> _WHAT YOU HAVE TO DO_
Please copy every line below that contains the string "ChainFirst".

[Document images with source code]
>>>

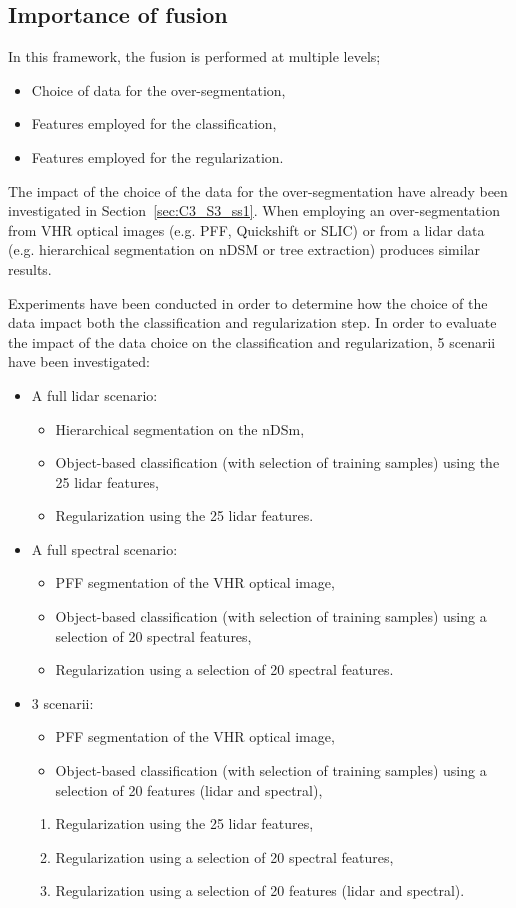 \subsection{Importance of fusion}
In this framework, the fusion is performed at multiple levels;
\begin{itemize}
\item Choice of data for the over-segmentation,
\item Features employed for the classification,
\item Features employed for the regularization.
\end{itemize}

The impact of the choice of the data for the over-segmentation have already been investigated in Section~\ref{sec:C3_S3_ss1}. When employing an over-segmentation from VHR optical images (e.g. PFF, Quickshift or SLIC) or from a lidar data (e.g. hierarchical segmentation on nDSM or tree extraction) produces similar results. 

Experiments have been conducted in order to determine how the choice of the data impact both the classification and regularization step. In order to evaluate the impact of the data choice on the classification and regularization, 5 scenarii have been investigated:
\begin{itemize}
\item A full lidar scenario:
\begin{itemize}
\item Hierarchical segmentation on the nDSm,
\item Object-based classification (with selection of training samples) using the 25 lidar features,
\item Regularization using the 25 lidar features.
\end{itemize}
\item A full spectral scenario:
\begin{itemize}
\item PFF segmentation of the VHR optical image,
\item Object-based classification (with selection of training samples) using a selection of 20 spectral features,
\item Regularization using a selection of 20 spectral features.
\end{itemize}
\item 3 scenarii:
\begin{itemize}
\item PFF segmentation of the VHR optical image,
\item Object-based classification (with selection of training samples) using a selection of 20 features (lidar and spectral),
\end{itemize}
\begin{enumerate}
\item Regularization using the 25 lidar features,
\item Regularization using a selection of 20 spectral features,
\item Regularization using a selection of 20 features (lidar and spectral).
\end{enumerate}
\end{itemize}

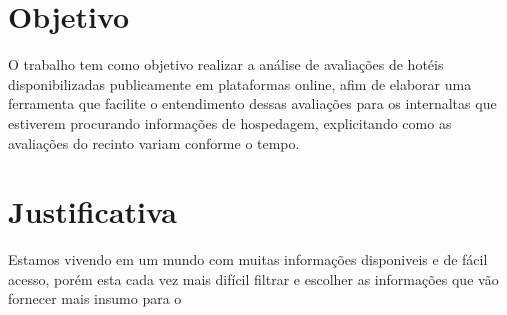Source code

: \section{Objetivo}

O trabalho tem como objetivo realizar a análise de avaliações de hotéis disponibilizadas publicamente em plataformas online, afim de elaborar uma ferramenta que facilite o entendimento dessas avaliações para os internaltas que estiverem procurando informações de hospedagem, explicitando como as avaliações do recinto variam conforme o tempo.

\begin{comment}
    como o sentimento dos usuários que avaliaram o estabelecimento variou durante o tempo, se o recinto está recebendo avaliações com sentimentos mais positivos ou se a tendência é de que as avaliações continuem com sentimentos cada vez mais negativos, e identificiar possíveis mudanças de comportamento, que para esses cenários podem ser justificados por mudanças de equipe, mudanças de políticas internas da empresa ou por uma simples manutenção ou evolução das instalações
    , afim de observar e entender as variações de sentimentos das avaliações realizadas pelos usuários da plataforma distribuidos durante o tempo.
\end{comment}

\section{Justificativa}

Estamos vivendo em um mundo com muitas informações disponiveis e de fácil acesso, porém esta cada vez mais difícil filtrar e escolher as informações que vão fornecer mais insumo para o 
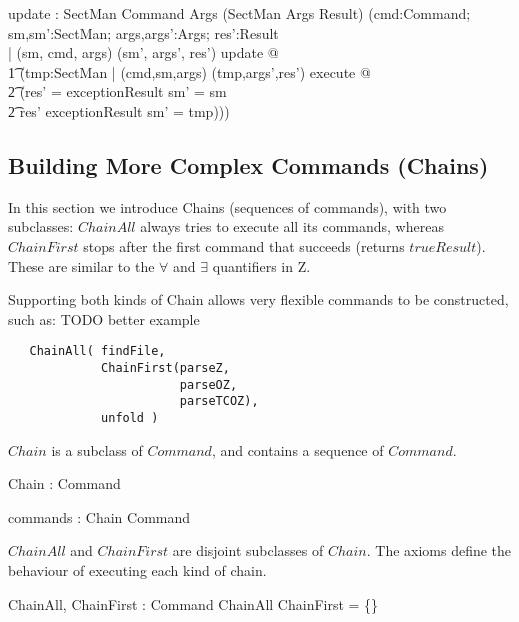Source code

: \documentclass{llncs} %
\begin{document}
\begin{axdef}
  update : SectMan \cross Command \cross Args 
       \fun (SectMan \cross Args \cross Result)
\where
  (\forall cmd:Command; sm,sm':SectMan; args,args':Args; res':Result\\
  | (sm, cmd, args) \mapsto (sm', args', res') \in update @ \\
  \t1 (\exists tmp:SectMan 
           | (cmd,sm,args) \mapsto (tmp,args',res') \in execute @\\
  \t2   (res' = exceptionResult \land sm' = sm \lor \\
  \t2   \: res' \neq exceptionResult \land sm' = tmp)))
\end{axdef}


\subsection{Building More Complex Commands (Chains)}

In this section we introduce Chains (sequences of commands),
with two subclasses: $ChainAll$ always tries to execute
all its commands, whereas $ChainFirst$ stops after the first
command that succeeds (returns $trueResult$).  These are similar to the
$\forall$ and $\exists$ quantifiers in Z.

Supporting both kinds of Chain allows very flexible commands
to be constructed, such as:  TODO better example
\begin{verbatim}
   ChainAll( findFile, 
             ChainFirst(parseZ, 
                        parseOZ,
                        parseTCOZ), 
             unfold )
\end{verbatim}

$Chain$ is a subclass of $Command$, and contains a sequence of $Command$.
\begin{axdef}
  Chain : \power Command
\end{axdef}

\begin{axdef}
  commands : Chain \fun \seq Command
\end{axdef}

$ChainAll$ and $ChainFirst$ are disjoint subclasses of $Chain$.
The axioms define the behaviour of executing each kind of chain.
\begin{axdef}
  ChainAll, ChainFirst : \power Command
\where
  ChainAll \cap ChainFirst = \{\}
\end{axdef}
\end{document}
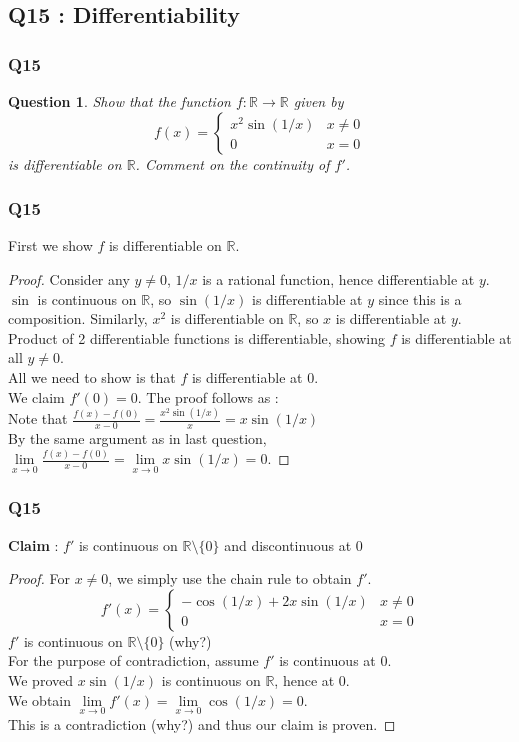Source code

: \documentclass[handout,aspectratio=169]{beamer}
\newtheorem{qsn}{Question}
\newcommand{\bR}{\mathbb{R}}
\begin{document}
\subsection{Q15 : Differentiability}

\begin{frame}
\frametitle{Q15}
\pause
\begin{qsn}
Show that the function $f : \bR \to \bR$ given by
$$f(x) = 
\begin{cases}
x^2 \sin (1/x) & x\neq 0\\
0 & x=0
\end{cases}$$
is differentiable on $\bR$. Comment on the continuity of $f'$.
\end{qsn}
\end{frame}

\begin{frame}
\frametitle{Q15}
First we show $f$ is differentiable on $\bR$.
\pause
\begin{proof}
Consider any $y\neq 0$, $1/x$ is a rational function, hence differentiable at $y$. $\sin$ is continuous on $\bR$, so $\sin(1/x)$ is differentiable at $y$ since this is a composition. Similarly, $x^2$ is differentiable on $\bR$, so $x$ is differentiable at $y$. Product of 2 differentiable functions is differentiable, showing $f$ is differentiable at all $y\neq 0$.\\[1mm] \pause
All we need to show is that $f$ is differentiable at $0$.\\ \pause
We claim $f'(0) = 0$. The proof follows as :\\ \pause
Note that $\frac{f(x)-f(0)}{x-0} = \frac{x^2\sin(1/x)}{x} = x\sin(1/x)$\\ \pause
By the same argument as in last question, $\lim\limits_{x\to 0} \frac{f(x)-f(0)}{x-0} = \lim\limits_{x\to 0} x\sin(1/x) = 0$.
\end{proof}
\end{frame}

\begin{frame}
\frametitle{Q15}
\textbf{Claim} : $f'$ is continuous on $\bR\setminus \{0\}$ and discontinuous at 0
\pause
\begin{proof}
For $x\neq 0$, we simply use the chain rule to obtain $f'$.\\ \pause
$$f'(x) = \begin{cases}
-\cos(1/x) + 2x\sin(1/x) & x\neq 0\\
0 & x=0
\end{cases}
$$
\pause
$f'$ is continuous on $\bR \setminus \{0\}$ (why?) \\ \pause
For the purpose of contradiction, assume $f'$ is continuous at 0.\\ \pause
We proved $x\sin(1/x)$ is continuous on $\bR$, hence at 0.\\ \pause
We obtain $\lim\limits_{x\to 0} f'(x) = \lim\limits_{x\to 0} \cos(1/x) = 0$. \\ \pause
This is a contradiction (why?) and thus our claim is proven.
\end{proof}
\end{frame}
\end{document}
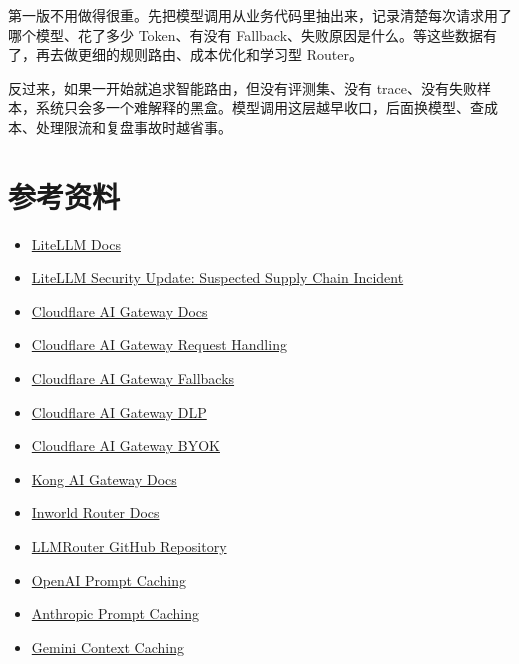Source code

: \documentclass[9pt,a4paper,twocolumn]{ctexart}
\begin{document}
第一版不用做得很重。先把模型调用从业务代码里抽出来，记录清楚每次请求用了哪个模型、花了多少 Token、有没有 Fallback、失败原因是什么。等这些数据有了，再去做更细的规则路由、成本优化和学习型 Router。



反过来，如果一开始就追求智能路由，但没有评测集、没有 trace、没有失败样本，系统只会多一个难解释的黑盒。模型调用这层越早收口，后面换模型、查成本、处理限流和复盘事故时越省事。



\section*{参考资料}

\begin{itemize}[itemsep=1pt, topsep=2pt]
  \item \href{https://docs.litellm.ai/docs/}{LiteLLM Docs}
  \item \href{https://docs.litellm.ai/blog/security-update-march-2026}{LiteLLM Security Update: Suspected Supply Chain Incident}
  \item \href{https://developers.cloudflare.com/ai-gateway/}{Cloudflare AI Gateway Docs}
  \item \href{https://developers.cloudflare.com/ai-gateway/configuration/request-handling/}{Cloudflare AI Gateway Request Handling}
  \item \href{https://developers.cloudflare.com/ai-gateway/configuration/fallbacks/}{Cloudflare AI Gateway Fallbacks}
  \item \href{https://developers.cloudflare.com/ai-gateway/features/dlp/set-up-dlp/}{Cloudflare AI Gateway DLP}
  \item \href{https://developers.cloudflare.com/ai-gateway/configuration/bring-your-own-keys/}{Cloudflare AI Gateway BYOK}
  \item \href{https://developer.konghq.com/ai-gateway/}{Kong AI Gateway Docs}
  \item \href{https://docs.inworld.ai/router/introduction}{Inworld Router Docs}
  \item \href{https://github.com/ulab-uiuc/LLMRouter}{LLMRouter GitHub Repository}
  \item \href{https://platform.openai.com/docs/guides/prompt-caching}{OpenAI Prompt Caching}
  \item \href{https://docs.anthropic.com/en/docs/build-with-claude/prompt-caching}{Anthropic Prompt Caching}
  \item \href{https://ai.google.dev/gemini-api/docs/caching}{Gemini Context Caching}
\end{itemize}
\end{document}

<<<

> _WRITTEN REPLY_
all its commands, whereas $ChainFirst$ stops after the first
             ChainFirst(parseZ, 
$ChainAll$ and $ChainFirst$ are disjoint subclasses of $Chain$.
  ChainAll, ChainFirst : \power Command
  ChainAll \cap ChainFirst = \{\}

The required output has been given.